Mittlere Ausprägung des Impostor-Syndroms. Ihre Selbstzweifel könnten Sie daran hindern, Ihr volles Potenzial zu entfalten oder neue Herausforderungen anzunehmen.

8–10 „Ja“-Antworten:

Starke Ausprägung des Impostor-Syndroms. Diese Denkmuster beeinflussen vermutlich viele Ihrer Entscheidungen und können zu erheblichem psychischen Stress führen.

Wichtig: Dieser Test ersetzt keine professionelle psychologische Beratung oder Diagnostik. Er dient lediglich als erster Anhaltspunkt für Ihre Selbstreflexion.

Laechelnde, selbstbewusste jungen Frau im grauen Hosenanzug vor einer Gruppe von Geschaeftsleuten. Thema: Ueberwindung des Impostor-Syndroms.

Mögliche Ursachen: Woher kommt das Gefühl, ein Hochstapler zu sein?

Das Impostor-Syndrom entsteht nicht über Nacht, sondern entwickelt sich meist über Jahre hinweg durch ein komplexes Zusammenspiel verschiedener Faktoren. Wenn wir verstehen, woher diese Gefühle kommen, können wir gezielter an ihrer Überwindung arbeiten. Aus neurobiologischer Sicht bilden sich dabei bestimmte Denkmuster und neuronale Verknüpfungen, die sich mit der Zeit verstärken – aber auch wieder verändern lassen. Die wichtigsten Einflussfaktoren sind:

Familiäre Prägung und frühe Erfahrungen

Unsere frühen Lebensjahre haben einen besonders starken Einfluss auf unser Selbstbild. Wurden in Ihrer Kindheit vor allem Leistungen anerkannt und gelobt, während andere Aspekte Ihrer Persönlichkeit weniger Beachtung fanden? Gab es einen besonders erfolgreichen Geschwisterteil, mit dem Sie häufig verglichen wurden? Oder erlebten Sie widersprüchliche Botschaften, etwa wenn Ihre Leistungen einerseits gelobt, andererseits aber als selbstverständlich betrachtet wurden? In meiner therapeutischen Arbeit sehe ich häufig, dass Menschen mit Impostor-Syndrom aus Familien kommen, in denen entweder sehr hohe Leistungserwartungen herrschten oder in denen Erfolge nicht angemessen gewürdigt wurden. Das kindliche Gehirn lernt dann: „Ich muss immer mehr leisten, um anerkannt zu werden“ oder „Meine Leistungen sind nie gut genug“.

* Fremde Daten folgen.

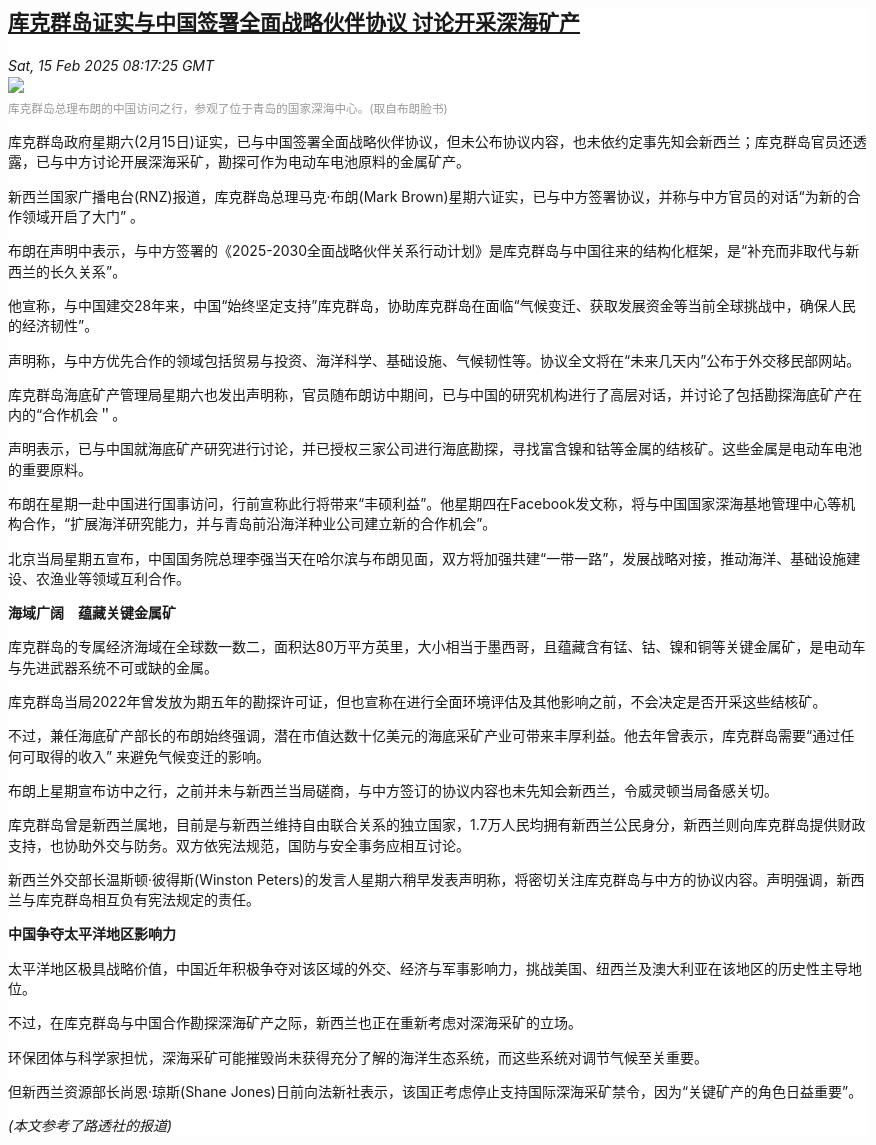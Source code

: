 
[库克群岛证实与中国签署全面战略伙伴协议 讨论开采深海矿产](https://www.voachinese.com/a/cook-islands-says-comprehensive-strategic-partnership-deal-signed-with-china-20250215/7976039.html)
------

<div><i>Sat, 15 Feb 2025 08:17:25 GMT</i></div><img src="https://images.weserv.nl?url=gdb.voanews.com/317cea02-2d6e-4b7d-a67e-b30af0868e9a_r1_s_w900.jpg" width="100%"><div><small style="color: #999;">库克群岛总理布朗的中国访问之行，参观了位于青岛的国家深海中心。(取自布朗脸书)</small></div><p>库克群岛政府星期六(2月15日)证实，已与中国签署全面战略伙伴协议，但未公布协议内容，也未依约定事先知会新西兰；库克群岛官员还透露，已与中方讨论开展深海采矿，勘探可作为电动车电池原料的金属矿产。</p><p> </p><p>新西兰国家广播电台(RNZ)报道，库克群岛总理马克‧布朗(Mark Brown)星期六证实，已与中方签署协议，并称与中方官员的对话“为新的合作领域开启了大门” 。</p><p> </p><p>布朗在声明中表示，与中方签署的《2025-2030全面战略伙伴关系行动计划》是库克群岛与中国往来的结构化框架，是“补充而非取代与新西兰的长久关系”。</p><p> </p><p>他宣称，与中国建交28年来，中国“始终坚定支持”库克群岛，协助库克群岛在面临“气候变迁、获取发展资金等当前全球挑战中，确保人民的经济韧性”。</p><p> </p><p>声明称，与中方优先合作的领域包括贸易与投资、海洋科学、基础设施、气候韧性等。协议全文将在“未来几天内”公布于外交移民部网站。</p><p> </p><p>库克群岛海底矿产管理局星期六也发出声明称，官员随布朗访中期间，已与中国的研究机构进行了高层对话，并讨论了包括勘探海底矿产在内的“合作机会＂。</p><p> </p><p>声明表示，已与中国就海底矿产研究进行讨论，并已授权三家公司进行海底勘探，寻找富含镍和钴等金属的结核矿。这些金属是电动车电池的重要原料。</p><p> </p><p>布朗在星期一赴中国进行国事访问，行前宣称此行将带来“丰硕利益”。他星期四在Facebook发文称，将与中国国家深海基地管理中心等机构合作，“扩展海洋研究能力，并与青岛前沿海洋种业公司建立新的合作机会”。</p><p> </p><p>北京当局星期五宣布，中国国务院总理李强当天在哈尔滨与布朗见面，双方将加强共建“一带一路”，发展战略对接，推动海洋、基础设施建设、农渔业等领域互利合作。</p><p> </p><p><strong>海域广阔　蕴藏关键金属矿</strong></p><p> </p><p>库克群岛的专属经济海域在全球数一数二，面积达80万平方英里，大小相当于墨西哥，且蕴藏含有锰、钴、镍和铜等关键金属矿，是电动车与先进武器系统不可或缺的金属。</p><p> </p><p>库克群岛当局2022年曾发放为期五年的勘探许可证，但也宣称在进行全面环境评估及其他影响之前，不会决定是否开采这些结核矿。</p><p> </p><p>不过，兼任海底矿产部长的布朗始终强调，潜在市值达数十亿美元的海底采矿产业可带来丰厚利益。他去年曾表示，库克群岛需要“通过任何可取得的收入” 来避免气候变迁的影响。</p><p> </p><p>布朗上星期宣布访中之行，之前并未与新西兰当局磋商，与中方签订的协议内容也未先知会新西兰，令威灵顿当局备感关切。</p><p> </p><p>库克群岛曾是新西兰属地，目前是与新西兰维持自由联合关系的独立国家，1.7万人民均拥有新西兰公民身分，新西兰则向库克群岛提供财政支持，也协助外交与防务。双方依宪法规范，国防与安全事务应相互讨论。</p><p> </p><p>新西兰外交部长温斯顿‧彼得斯(Winston Peters)的发言人星期六稍早发表声明称，将密切关注库克群岛与中方的协议内容。声明强调，新西兰与库克群岛相互负有宪法规定的责任。</p><p> </p><p><strong>中国争夺太平洋地区影响力</strong></p><p> </p><p>太平洋地区极具战略价值，中国近年积极争夺对该区域的外交、经济与军事影响力，挑战美国、纽西兰及澳大利亚在该地区的历史性主导地位。</p><p> </p><p>不过，在库克群岛与中国合作勘探深海矿产之际，新西兰也正在重新考虑对深海采矿的立场。</p><p> </p><p>环保团体与科学家担忧，深海采矿可能摧毁尚未获得充分了解的海洋生态系统，而这些系统对调节气候至关重要。</p><p> </p><p>但新西兰资源部长尚恩‧琼斯(Shane Jones)日前向法新社表示，该国正考虑停止支持国际深海采矿禁令，因为“关键矿产的角色日益重要”。</p><p> </p><p><em>(本文参考了路透社的报道)</em></p>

Gesellschaftlicher und kultureller Druck

Wir leben in einer Leistungsgesellschaft, die Erfolg, Status und öffentliche Anerkennung häufig überbetont. Soziale Medien verstärken diesen Effekt noch, indem sie uns ständig mit den (scheinbaren) Erfolgen anderer konfrontieren. Besonders stark kann dieser Druck auf Menschen wirken, die zu einer Minderheit gehören oder in Bereichen arbeiten, in denen sie unterrepräsentiert sind. Studien zeigen, dass Frauen in männerdominierten Berufen, Menschen mit Migrationshintergrund oder Personen aus bildungsfernen Elternhäusern, die in akademische Kreise aufsteigen, häufiger vom Impostor-Syndrom betroffen sind. Sie fühlen sich oft als „Außenseiter“, die beweisen müssen, dass sie „dazugehören“.

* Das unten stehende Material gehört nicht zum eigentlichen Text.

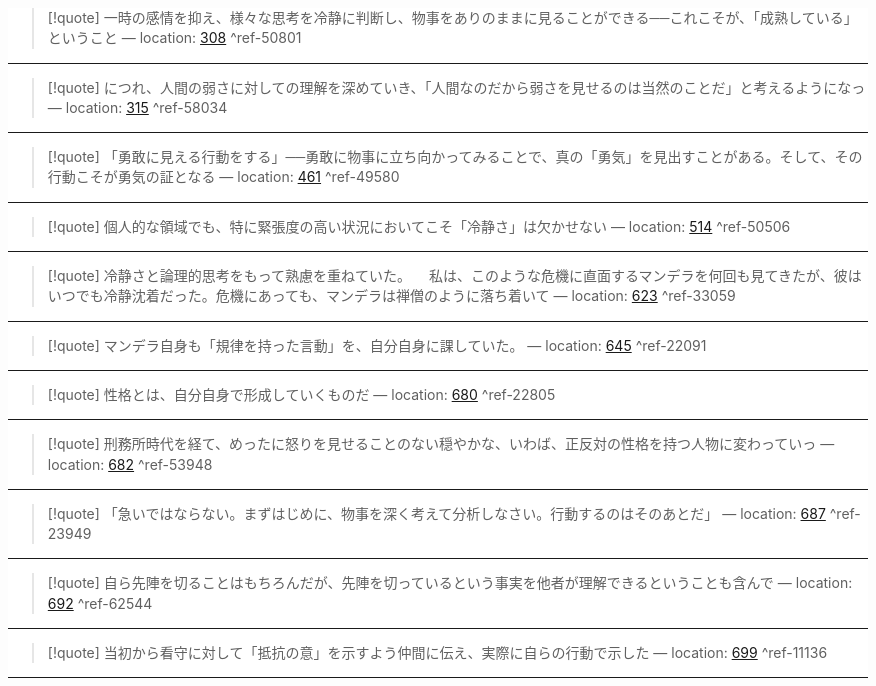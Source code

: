 >[!quote]
>一時の感情を抑え、様々な思考を冷静に判断し、物事をありのままに見ることができる──これこそが、「成熟している」ということ — location: [308](kindle://book?action=open&asin=B00N0XOL3G&location=308) ^ref-50801

---
>[!quote]
>につれ、人間の弱さに対しての理解を深めていき、「人間なのだから弱さを見せるのは当然のことだ」と考えるようになっ — location: [315](kindle://book?action=open&asin=B00N0XOL3G&location=315) ^ref-58034

---
>[!quote]
>「勇敢に見える行動をする」──勇敢に物事に立ち向かってみることで、真の「勇気」を見出すことがある。そして、その行動こそが勇気の証となる — location: [461](kindle://book?action=open&asin=B00N0XOL3G&location=461) ^ref-49580

---
>[!quote]
>個人的な領域でも、特に緊張度の高い状況においてこそ「冷静さ」は欠かせない — location: [514](kindle://book?action=open&asin=B00N0XOL3G&location=514) ^ref-50506

---
>[!quote]
>冷静さと論理的思考をもって熟慮を重ねていた。 　私は、このような危機に直面するマンデラを何回も見てきたが、彼はいつでも冷静沈着だった。危機にあっても、マンデラは禅僧のように落ち着いて — location: [623](kindle://book?action=open&asin=B00N0XOL3G&location=623) ^ref-33059

---
>[!quote]
>マンデラ自身も「規律を持った言動」を、自分自身に課していた。 — location: [645](kindle://book?action=open&asin=B00N0XOL3G&location=645) ^ref-22091

---
>[!quote]
>性格とは、自分自身で形成していくものだ — location: [680](kindle://book?action=open&asin=B00N0XOL3G&location=680) ^ref-22805

---
>[!quote]
>刑務所時代を経て、めったに怒りを見せることのない穏やかな、いわば、正反対の性格を持つ人物に変わっていっ — location: [682](kindle://book?action=open&asin=B00N0XOL3G&location=682) ^ref-53948

---
>[!quote]
>「急いではならない。まずはじめに、物事を深く考えて分析しなさい。行動するのはそのあとだ」 — location: [687](kindle://book?action=open&asin=B00N0XOL3G&location=687) ^ref-23949

---
>[!quote]
>自ら先陣を切ることはもちろんだが、先陣を切っているという事実を他者が理解できるということも含んで — location: [692](kindle://book?action=open&asin=B00N0XOL3G&location=692) ^ref-62544

---
>[!quote]
>当初から看守に対して「抵抗の意」を示すよう仲間に伝え、実際に自らの行動で示した — location: [699](kindle://book?action=open&asin=B00N0XOL3G&location=699) ^ref-11136

---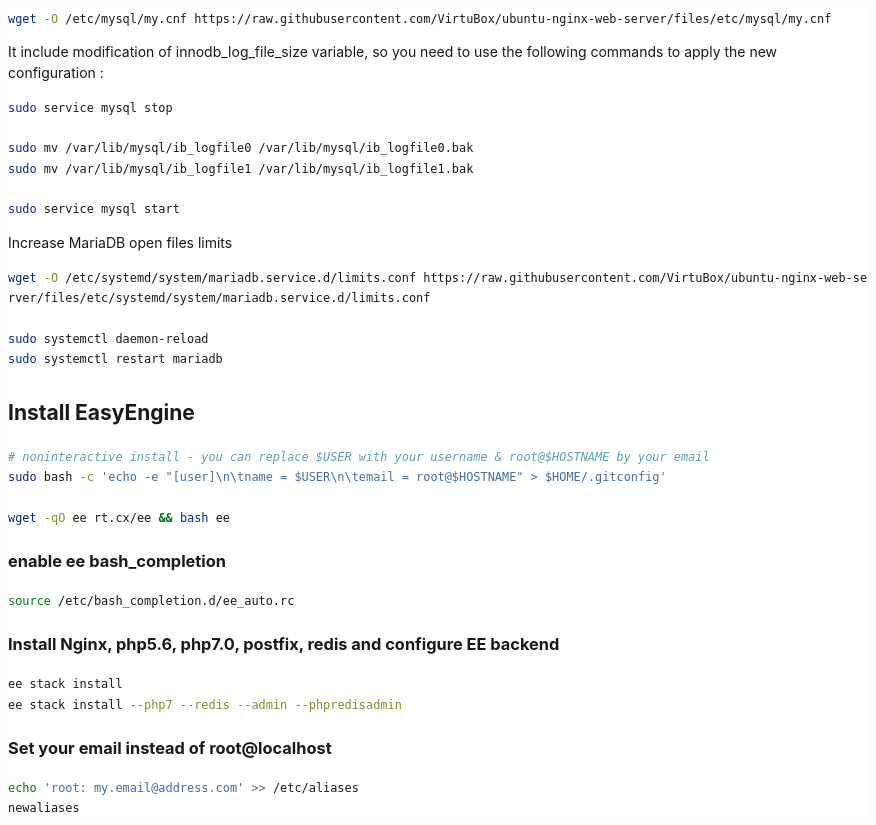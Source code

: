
 ```bash
wget -O /etc/mysql/my.cnf https://raw.githubusercontent.com/VirtuBox/ubuntu-nginx-web-server/files/etc/mysql/my.cnf
```

It include modification of innodb_log_file_size variable, so you need to use the following commands to apply the new configuration :

```bash
sudo service mysql stop

sudo mv /var/lib/mysql/ib_logfile0 /var/lib/mysql/ib_logfile0.bak
sudo mv /var/lib/mysql/ib_logfile1 /var/lib/mysql/ib_logfile1.bak

sudo service mysql start
```

Increase MariaDB open files limits

```bash
wget -O /etc/systemd/system/mariadb.service.d/limits.conf https://raw.githubusercontent.com/VirtuBox/ubuntu-nginx-web-server/files/etc/systemd/system/mariadb.service.d/limits.conf

sudo systemctl daemon-reload
sudo systemctl restart mariadb
```

## Install EasyEngine

```bash
# noninteractive install - you can replace $USER with your username & root@$HOSTNAME by your email
sudo bash -c 'echo -e "[user]\n\tname = $USER\n\temail = root@$HOSTNAME" > $HOME/.gitconfig'

wget -qO ee rt.cx/ee && bash ee
```

### enable ee bash_completion

```bash
source /etc/bash_completion.d/ee_auto.rc
```

### Install Nginx, php5.6, php7.0, postfix, redis and configure EE backend

```bash
ee stack install
ee stack install --php7 --redis --admin --phpredisadmin
```

### Set your email instead of root@localhost

```bash
echo 'root: my.email@address.com' >> /etc/aliases
newaliases
```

Persönlichkeitsmerkmale und kognitive Muster

Bestimmte Persönlichkeitseigenschaften können die Entwicklung des Impostor-Syndroms begünstigen. Dazu gehören:

    • Ein ausgeprägter Perfektionismus
    • Die Tendenz, sich mit anderen zu vergleichen
    • Ein hohes Verantwortungsbewusstsein
    • Eine ausgeprägte Selbstreflexion

Diese Eigenschaften sind an sich wertvoll und können zu großen Erfolgen führen. Problematisch werden sie erst, wenn sie in übermäßige Selbstkritik und Selbstzweifel umschlagen. Aus neurobiologischer Sicht entsteht dabei ein Teufelskreis: Das Gehirn wird hypersensibel für vermeintliche „Beweise“ der eigenen Unzulänglichkeit, während es Erfolge herunterspielt oder ignoriert.

Neue Lebensumstände und Transitionen

Besonders in Umbruchphasen (Jobwechsel, Beförderungen, neue Aufgaben, Umzug in ein anderes Land) kann das Gefühl auftreten, den Anforderungen nicht gewachsen zu sein. Neurobiologisch betrachtet befindet sich unser Gehirn in solchen Phasen in einem Zustand erhöhter Plastizität – es bildet neue Verbindungen und passt sich an. In dieser Phase der Unsicherheit können sich Impostor-Gefühle leicht manifestieren, da wir tatsächlich neue Fähigkeiten erwerben müssen und uns in ungewohntem Terrain bewegen.

Frühere Erfahrungen mit Scheitern oder Kritik

Manchmal können einzelne prägende Erlebnisse, in denen wir Kritik, Ablehnung oder Misserfolg erfahren haben, langfristige Spuren hinterlassen. Unser Gehirn ist darauf programmiert, negative Erfahrungen besonders stark zu speichern – ein evolutionärer Mechanismus, der uns ursprünglich vor Gefahren schützen sollte, heute aber oft überschießt und zu übermäßiger Vorsicht führt.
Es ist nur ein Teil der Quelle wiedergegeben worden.